* Work item *
Return each line of the listing that follows in which the string "virtual" can be found.

* Provided entries *

● ● ● ● ● ● ●

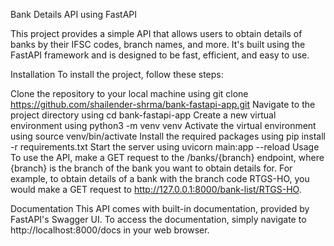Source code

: Bank Details API using FastAPI

This project provides a simple API that allows users to obtain details of banks by their IFSC codes, branch names, and more. It's built using the FastAPI framework and is designed to be fast, efficient, and easy to use.

Installation
To install the project, follow these steps:

Clone the repository to your local machine using git clone https://github.com/shailender-shrma/bank-fastapi-app.git
Navigate to the project directory using cd bank-fastapi-app
Create a new virtual environment using python3 -m venv venv
Activate the virtual environment using source venv/bin/activate
Install the required packages using pip install -r requirements.txt
Start the server using uvicorn main:app --reload
Usage
To use the API, make a GET request to the /banks/{branch} endpoint, where {branch} is the branch of the bank you want to obtain details for. For example, to obtain details of a bank with the branch code RTGS-HO, you would make a GET request to http://127.0.0.1:8000/bank-list/RTGS-HO.


Documentation
This API comes with built-in documentation, provided by FastAPI's Swagger UI. To access the documentation, simply navigate to http://localhost:8000/docs in your web browser.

● ● ● ● ● ● ●

* Written reply *
Create a new virtual environment using python3 -m venv venv
Activate the virtual environment using source venv/bin/activate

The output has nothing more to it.